Key Takeaways
- They are accused of misleading investors into believing their funds would be invested in crypto and other assets when they were not
- Charges leveled by the SEC include fraud, failure to register securities, failure to register as brokers, and failure to protect whistleblowers.
The U.S. Securities and Exchange Commission (SEC) has taken legal action against 17 individuals allegedly involved in a $300 million Ponzi scheme. This scheme targeted primarily Latino investors across the U.S. and two other countries.
Operating out of Houston, Texas, the scheme promised substantial returns through “risk-free” and “guaranteed” crypto and foreign exchange investments. Over 40,000 investors in 10 states and two foreign nations were affected by the deceptive practices, according to the SEC.
This SEC action follows its previous intervention in September 2022. Back then, operations of CryptoFX, the scheme at the center of the allegations, were halted. Key figures, Mauricio Chavez and Giorgio Benvenuto, were implicated in the process.
The SEC has filed charges against the 17 individuals. They are accused of misleading investors into believing their funds would be invested in crypto and other assets when they were not. Gurbir Grewal, the director of the SEC’s Division of Enforcement, stated that the scheme promised “life-altering wealth” to victims. However, it left a trail of thousands of victims across multiple states and countries.

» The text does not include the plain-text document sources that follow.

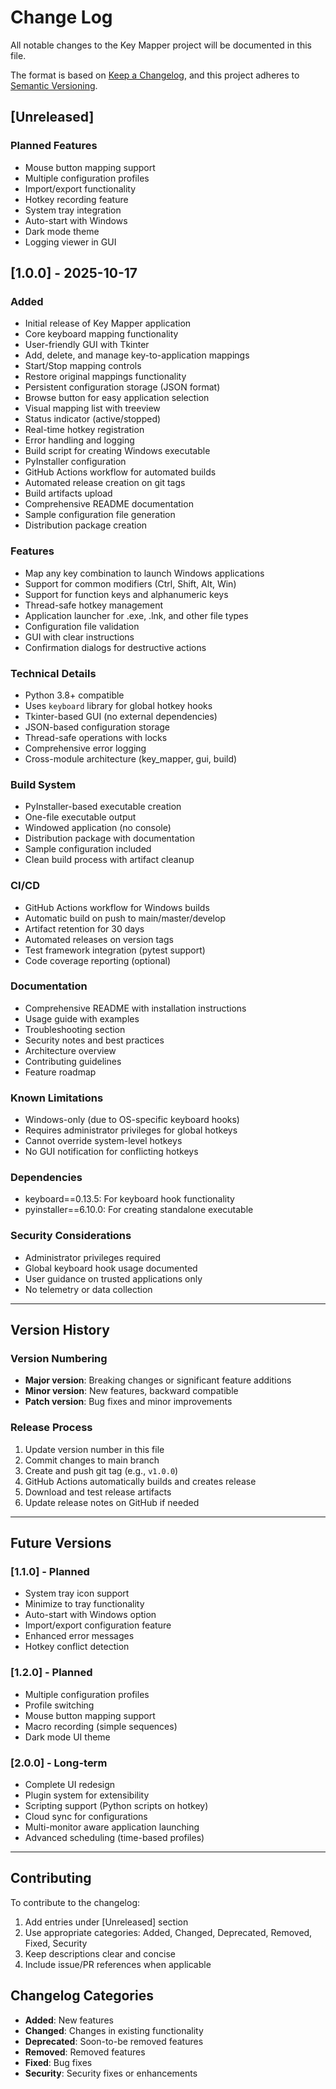 # Change Log

All notable changes to the Key Mapper project will be documented in this file.

The format is based on [Keep a Changelog](https://keepachangelog.com/en/1.0.0/),
and this project adheres to [Semantic Versioning](https://semver.org/spec/v2.0.0.html).

## [Unreleased]

### Planned Features
- Mouse button mapping support
- Multiple configuration profiles
- Import/export functionality
- Hotkey recording feature
- System tray integration
- Auto-start with Windows
- Dark mode theme
- Logging viewer in GUI

## [1.0.0] - 2025-10-17

### Added
- Initial release of Key Mapper application
- Core keyboard mapping functionality
- User-friendly GUI with Tkinter
- Add, delete, and manage key-to-application mappings
- Start/Stop mapping controls
- Restore original mappings functionality
- Persistent configuration storage (JSON format)
- Browse button for easy application selection
- Visual mapping list with treeview
- Status indicator (active/stopped)
- Real-time hotkey registration
- Error handling and logging
- Build script for creating Windows executable
- PyInstaller configuration
- GitHub Actions workflow for automated builds
- Automated release creation on git tags
- Build artifacts upload
- Comprehensive README documentation
- Sample configuration file generation
- Distribution package creation

### Features
- Map any key combination to launch Windows applications
- Support for common modifiers (Ctrl, Shift, Alt, Win)
- Support for function keys and alphanumeric keys
- Thread-safe hotkey management
- Application launcher for .exe, .lnk, and other file types
- Configuration file validation
- GUI with clear instructions
- Confirmation dialogs for destructive actions

### Technical Details
- Python 3.8+ compatible
- Uses `keyboard` library for global hotkey hooks
- Tkinter-based GUI (no external dependencies)
- JSON-based configuration storage
- Thread-safe operations with locks
- Comprehensive error logging
- Cross-module architecture (key_mapper, gui, build)

### Build System
- PyInstaller-based executable creation
- One-file executable output
- Windowed application (no console)
- Distribution package with documentation
- Sample configuration included
- Clean build process with artifact cleanup

### CI/CD
- GitHub Actions workflow for Windows builds
- Automatic build on push to main/master/develop
- Artifact retention for 30 days
- Automated releases on version tags
- Test framework integration (pytest support)
- Code coverage reporting (optional)

### Documentation
- Comprehensive README with installation instructions
- Usage guide with examples
- Troubleshooting section
- Security notes and best practices
- Architecture overview
- Contributing guidelines
- Feature roadmap

### Known Limitations
- Windows-only (due to OS-specific keyboard hooks)
- Requires administrator privileges for global hotkeys
- Cannot override system-level hotkeys
- No GUI notification for conflicting hotkeys

### Dependencies
- keyboard==0.13.5: For keyboard hook functionality
- pyinstaller==6.10.0: For creating standalone executable

### Security Considerations
- Administrator privileges required
- Global keyboard hook usage documented
- User guidance on trusted applications only
- No telemetry or data collection

---

## Version History

### Version Numbering
- **Major version**: Breaking changes or significant feature additions
- **Minor version**: New features, backward compatible
- **Patch version**: Bug fixes and minor improvements

### Release Process
1. Update version number in this file
2. Commit changes to main branch
3. Create and push git tag (e.g., `v1.0.0`)
4. GitHub Actions automatically builds and creates release
5. Download and test release artifacts
6. Update release notes on GitHub if needed

---

## Future Versions

### [1.1.0] - Planned
- System tray icon support
- Minimize to tray functionality
- Auto-start with Windows option
- Import/export configuration feature
- Enhanced error messages
- Hotkey conflict detection

### [1.2.0] - Planned
- Multiple configuration profiles
- Profile switching
- Mouse button mapping support
- Macro recording (simple sequences)
- Dark mode UI theme

### [2.0.0] - Long-term
- Complete UI redesign
- Plugin system for extensibility
- Scripting support (Python scripts on hotkey)
- Cloud sync for configurations
- Multi-monitor aware application launching
- Advanced scheduling (time-based profiles)

---

## Contributing

To contribute to the changelog:
1. Add entries under [Unreleased] section
2. Use appropriate categories: Added, Changed, Deprecated, Removed, Fixed, Security
3. Keep descriptions clear and concise
4. Include issue/PR references when applicable

## Changelog Categories

- **Added**: New features
- **Changed**: Changes in existing functionality
- **Deprecated**: Soon-to-be removed features
- **Removed**: Removed features
- **Fixed**: Bug fixes
- **Security**: Security fixes or enhancements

The charges leveled by the SEC include fraud, failure to register securities, failure to register as brokers, and failure to protect whistleblowers. Two of the defendants, Luis Serrano and Julio Taffinder, have agreed to settlements without admitting or denying guilt. They have agreed to pay over $68,000 in penalties, disgorgement, and interest.
The SEC’s investigation revealed that CryptoFX was allegedly orchestrated by individuals from Texas, California, Louisiana, Illinois, and Florida. The scheme enticed investors with promises of returns ranging from 15% to 100%. However, the funds were misappropriated for personal use. Notably, Mauricio Chavez and Giorgio Benvenuto were previously charged in an emergency action by the SEC last October.
Thursday’s filing expands the number of defendants. It alleges that at least two of them, Gabriel and Dulce Ochoa, continued soliciting investors even after the SEC’s initial action in 2022. CryptoFX, registered as a crypto trading platform in Houston in February 2020, had its operations halted by the SEC in September 2022.